Items from a dataset
☆ ☆ ☆ ☆

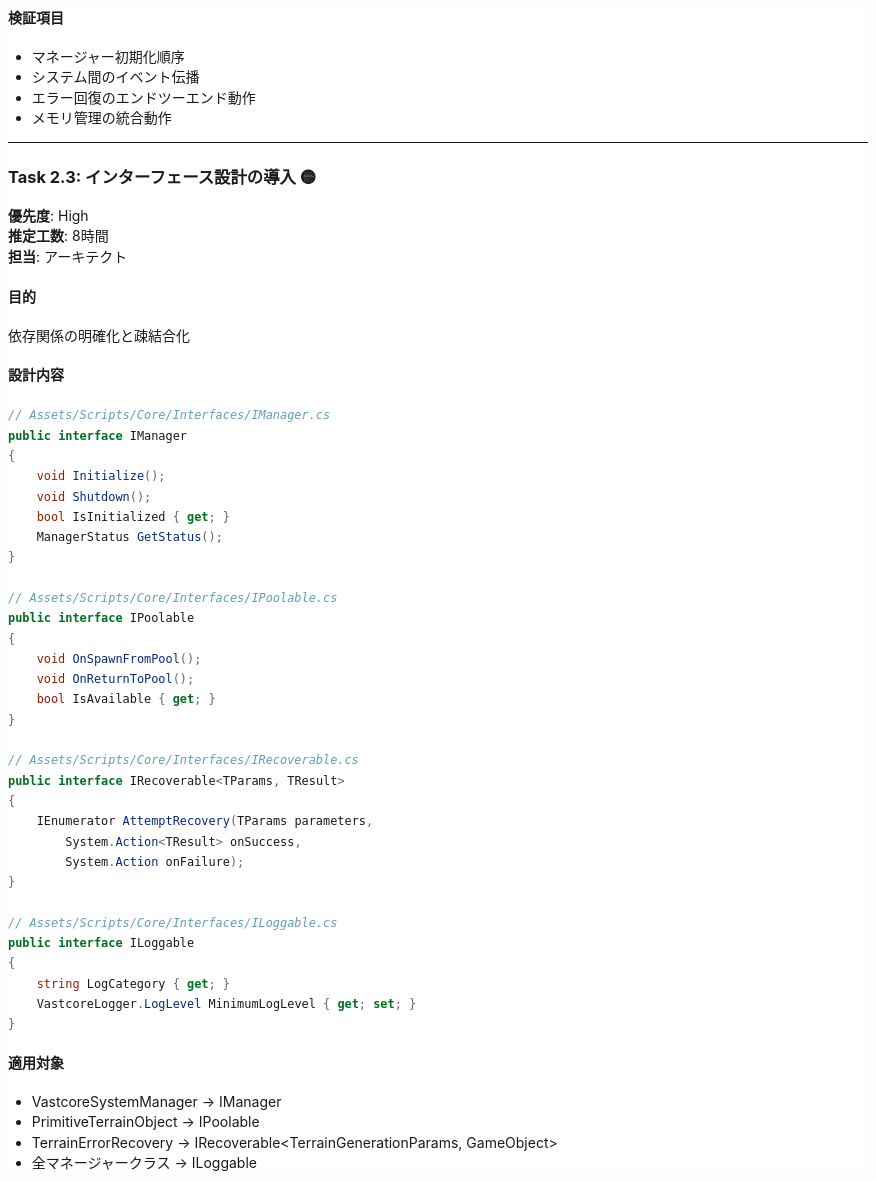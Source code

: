 #### 検証項目
- マネージャー初期化順序
- システム間のイベント伝播
- エラー回復のエンドツーエンド動作
- メモリ管理の統合動作

---

### Task 2.3: インターフェース設計の導入 🟡
**優先度**: High  
**推定工数**: 8時間  
**担当**: アーキテクト

#### 目的
依存関係の明確化と疎結合化

#### 設計内容
```csharp
// Assets/Scripts/Core/Interfaces/IManager.cs
public interface IManager
{
    void Initialize();
    void Shutdown();
    bool IsInitialized { get; }
    ManagerStatus GetStatus();
}

// Assets/Scripts/Core/Interfaces/IPoolable.cs
public interface IPoolable
{
    void OnSpawnFromPool();
    void OnReturnToPool();
    bool IsAvailable { get; }
}

// Assets/Scripts/Core/Interfaces/IRecoverable.cs
public interface IRecoverable<TParams, TResult>
{
    IEnumerator AttemptRecovery(TParams parameters, 
        System.Action<TResult> onSuccess, 
        System.Action onFailure);
}

// Assets/Scripts/Core/Interfaces/ILoggable.cs
public interface ILoggable
{
    string LogCategory { get; }
    VastcoreLogger.LogLevel MinimumLogLevel { get; set; }
}
```

#### 適用対象
- VastcoreSystemManager → IManager
- PrimitiveTerrainObject → IPoolable
- TerrainErrorRecovery → IRecoverable<TerrainGenerationParams, GameObject>
- 全マネージャークラス → ILoggable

☆ ☆ ☆ ☆

- [BRIEF]:
All entries are to be retyped exactly. Omit any embedded images.

- [THE ANSWER]:
Source code

: #### 検証項目
- マネージャー初期化順序
- システム間のイベント伝播
- エラー回復のエンドツーエンド動作
- メモリ管理の統合動作

---

### Task 2.3: インターフェース設計の導入 🟡
**優先度**: High  
**推定工数**: 8時間  
**担当**: アーキテクト

#### 目的
依存関係の明確化と疎結合化

#### 設計内容
```csharp
// Assets/Scripts/Core/Interfaces/IManager.cs
public interface IManager
{
    void Initialize();
    void Shutdown();
    bool IsInitialized { get; }
    ManagerStatus GetStatus();
}

// Assets/Scripts/Core/Interfaces/IPoolable.cs
public interface IPoolable
{
    void OnSpawnFromPool();
    void OnReturnToPool();
    bool IsAvailable { get; }
}

// Assets/Scripts/Core/Interfaces/IRecoverable.cs
public interface IRecoverable<TParams, TResult>
{
    IEnumerator AttemptRecovery(TParams parameters, 
        System.Action<TResult> onSuccess, 
        System.Action onFailure);
}

// Assets/Scripts/Core/Interfaces/ILoggable.cs
public interface ILoggable
{
    string LogCategory { get; }
    VastcoreLogger.LogLevel MinimumLogLevel { get; set; }
}
```

#### 適用対象
- VastcoreSystemManager → IManager
- PrimitiveTerrainObject → IPoolable
- TerrainErrorRecovery → IRecoverable<TerrainGenerationParams, GameObject>
- 全マネージャークラス → ILoggable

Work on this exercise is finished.